> _WORK ORDER_
List, from the lines below, each one with "Showtime" in it.

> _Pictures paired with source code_
· · ·
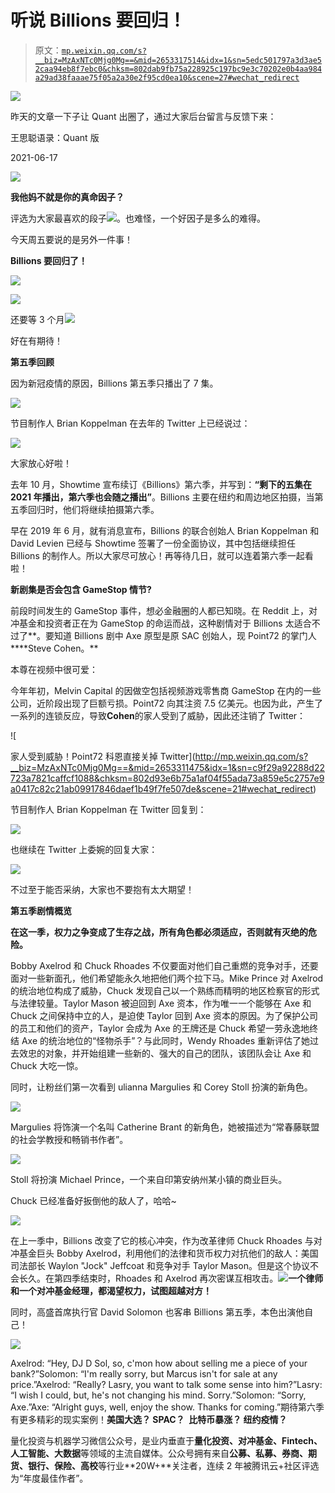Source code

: # 听说 Billions 要回归！

> 原文：[`mp.weixin.qq.com/s?__biz=MzAxNTc0Mjg0Mg==&mid=2653317514&idx=1&sn=5edc501797a3d3ae52caa94eb8f7ebc0&chksm=802dab9fb75a228925c197bc9e3c70202e0b4aa984a29ad38faaae75f05a2a30e2f95cd0ea10&scene=27#wechat_redirect`](http://mp.weixin.qq.com/s?__biz=MzAxNTc0Mjg0Mg==&mid=2653317514&idx=1&sn=5edc501797a3d3ae52caa94eb8f7ebc0&chksm=802dab9fb75a228925c197bc9e3c70202e0b4aa984a29ad38faaae75f05a2a30e2f95cd0ea10&scene=27#wechat_redirect)

![](img/817c601fc026ccfe2ee840069c1e016b.png)

昨天的文章一下子让 Quant 出圈了，通过大家后台留言与反馈下来：

 王思聪语录：Quant 版

2021-06-17

![](http://mp.weixin.qq.com/s?__biz=MzAxNTc0Mjg0Mg==&mid=2653317478&idx=1&sn=95ee10532ac668f0b2f0a560d3c8aaf1&chksm=802dab73b75a22650823d2194c8050af9bb3e79f87199ac23043b5580bd58673f325273fddd3&scene=21#wechat_redirect)

**我他妈不就是你的真命因子？**

评选为大家最喜欢的段子![](img/376d1c3c35c6abcb98ddb506bcfe2165.png)。也难怪，一个好因子是多么的难得。

今天周五要说的是另外一件事！

**Billions 要回归了！**

![](img/1ce6515a0116a61ab960ae69cfbf2f21.png)

![](img/cf3a76a4666d47c86b27ccd6ab95b87f.png)

还要等 3 个月![](img/b0d4bc8d699611320ef4489af59d01ba.png)

好在有期待！

**第五季回顾** 

因为新冠疫情的原因，Billions 第五季只播出了 7 集。 

![](img/a2e53eb035dacba47b3c0214c99a9e36.png)

节目制作人 Brian Koppelman 在去年的 Twitter 上已经说过：

![](img/307bd0f06919d5224a0c77c028120e60.png)

大家放心好啦！ 

去年 10 月，Showtime 宣布续订《Billions》第六季，并写到：**“剩下的五集在 2021 年播出，第六季也会随之播出”**。Billions 主要在纽约和周边地区拍摄，当第五季回归时，他们将继续拍摄第六季。

早在 2019 年 6 月，就有消息宣布，Billions 的联合创始人 Brian Koppelman 和 David Levien 已经与 Showtime 签署了一份全面协议，其中包括继续担任 Billions 的制作人。所以大家尽可放心！再等待几日，就可以连着第六季一起看啦！

**新剧集是否会包含 GameStop 情节?**

前段时间发生的 GameStop 事件，想必金融圈的人都已知晓。在 Reddit 上，对冲基金和投资者正在为 GameStop 的命运而战，这种剧情对于 Billions 太适合不过了**。要知道 Billions 剧中 Axe 原型是原 SAC 创始人，现 Point72 的掌门人****Steve Cohen。**

本尊在视频中很可爱：

今年年初，Melvin Capital 的因做空包括视频游戏零售商 GameStop 在内的一些公司，近阶段出现了巨额亏损。Point72 向其注资 7.5 亿美元。也因为此，产生了一系列的连锁反应，导致**Cohen**的家人受到了威胁，因此还注销了 Twitter：

![

家人受到威胁！Point72 科恩直接关掉 Twitter](http://mp.weixin.qq.com/s?__biz=MzAxNTc0Mjg0Mg==&mid=2653311475&idx=1&sn=c9f29a92288d22723a7821caffcf1088&chksm=802d93e6b75a1af04f55ada73a859e5c2757e9a0417c82c21ab09917846daef1b49f7fe507de&scene=21#wechat_redirect) 

节目制作人 Brian Koppelman 在 Twitter 回复到：

![](img/ee6fe22f7aace11517b21df762473692.png)

也继续在 Twitter 上委婉的回复大家：

![](img/cbdcf3686f8e6088a1981c826cd6ab45.png)

不过至于能否采纳，大家也不要抱有太大期望！

**第五季剧情概览**

**在这一季，权力之争变成了生存之战，所有角色都必须适应，否则就有灭绝的危险。**

Bobby Axelrod 和 Chuck Rhoades 不仅要面对他们自己重燃的竞争对手，还要面对一些新面孔，他们希望能永久地把他们两个拉下马。Mike Prince 对 Axelrod 的统治地位构成了威胁，Chuck 发现自己以一个熟练而精明的地区检察官的形式与法律较量。Taylor Mason 被迫回到 Axe 资本，作为唯一一个能够在 Axe 和 Chuck 之间保持中立的人，是迫使 Taylor 回到 Axe 资本的原因。为了保护公司的员工和他们的资产，Taylor 会成为 Axe 的王牌还是 Chuck 希望一劳永逸地终结 Axe 的统治地位的“怪物杀手”？与此同时，Wendy Rhoades 重新评估了她过去效忠的对象，并开始组建一些新的、强大的自己的团队，该团队会让 Axe 和 Chuck 大吃一惊。

同时，让粉丝们第一次看到 ulianna Margulies 和 Corey Stoll 扮演的新角色。 

![](img/3bb59b72ac5865ceb82b1ea508fade6c.png)

Margulies 将饰演一个名叫 Catherine Brant 的新角色，她被描述为“常春藤联盟的社会学教授和畅销书作者”。

![](img/c231fe6ae95c20d87034a2a3c46e3c28.png)

Stoll 将扮演 Michael Prince，一个来自印第安纳州某小镇的商业巨头。

Chuck 已经准备好扳倒他的敌人了，哈哈~

![](img/b878ebb62efde274d1122e0a99bd87bb.png)

在上一季中，Billions 改变了它的核心冲突，作为改革律师 Chuck Rhoades 与对冲基金巨头 Bobby Axelrod，利用他们的法律和货币权力对抗他们的敌人：美国司法部长 Waylon "Jock" Jeffcoat 和竞争对手 Taylor Mason。但是这个协议不会长久。在第四季结束时，Rhoades 和 Axelrod 再次密谋互相攻击。![](img/4920458a8a228011101a1d3dd3cb104c.png)**一个律师和一个对冲基金经理，都渴望权力，试图超越对方！**

同时，高盛首席执行官 David Solomon 也客串 Billions 第五季，本色出演他自己！

![](img/a64b188c40ef86c920d18fb7915da283.png)

Axelrod: “Hey, DJ D Sol, so, c'mon how about selling me a piece of your bank?”Solomon: “I'm really sorry, but Marcus isn't for sale at any price.”Axelrod: “Really? Lasry, you want to talk some sense into him?”Lasry: “I wish I could, but, he's not changing his mind. Sorry.”Solomon: “Sorry, Axe.”Axe: “Alright guys, well, enjoy the show. Thanks for coming.”期待第六季有更多精彩的现实案例！**美国大选？ SPAC？  比特币暴涨？ 纽约疫情？**

量化投资与机器学习微信公众号，是业内垂直于**量化投资、对冲基金、Fintech、人工智能、大数据**等领域的主流自媒体。公众号拥有来自**公募、私募、券商、期货、银行、保险、高校**等行业**20W+**关注者，连续 2 年被腾讯云+社区评选为“年度最佳作者”。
· · ·
> _SOLUTION FOR THIS TASK_
去年 10 月，Showtime 宣布续订《Billions》第六季，并写到：**“剩下的五集在 2021 年播出，第六季也会随之播出”**。Billions 主要在纽约和周边地区拍摄，当第五季回归时，他们将继续拍摄第六季。
早在 2019 年 6 月，就有消息宣布，Billions 的联合创始人 Brian Koppelman 和 David Levien 已经与 Showtime 签署了一份全面协议，其中包括继续担任 Billions 的制作人。所以大家尽可放心！再等待几日，就可以连着第六季一起看啦！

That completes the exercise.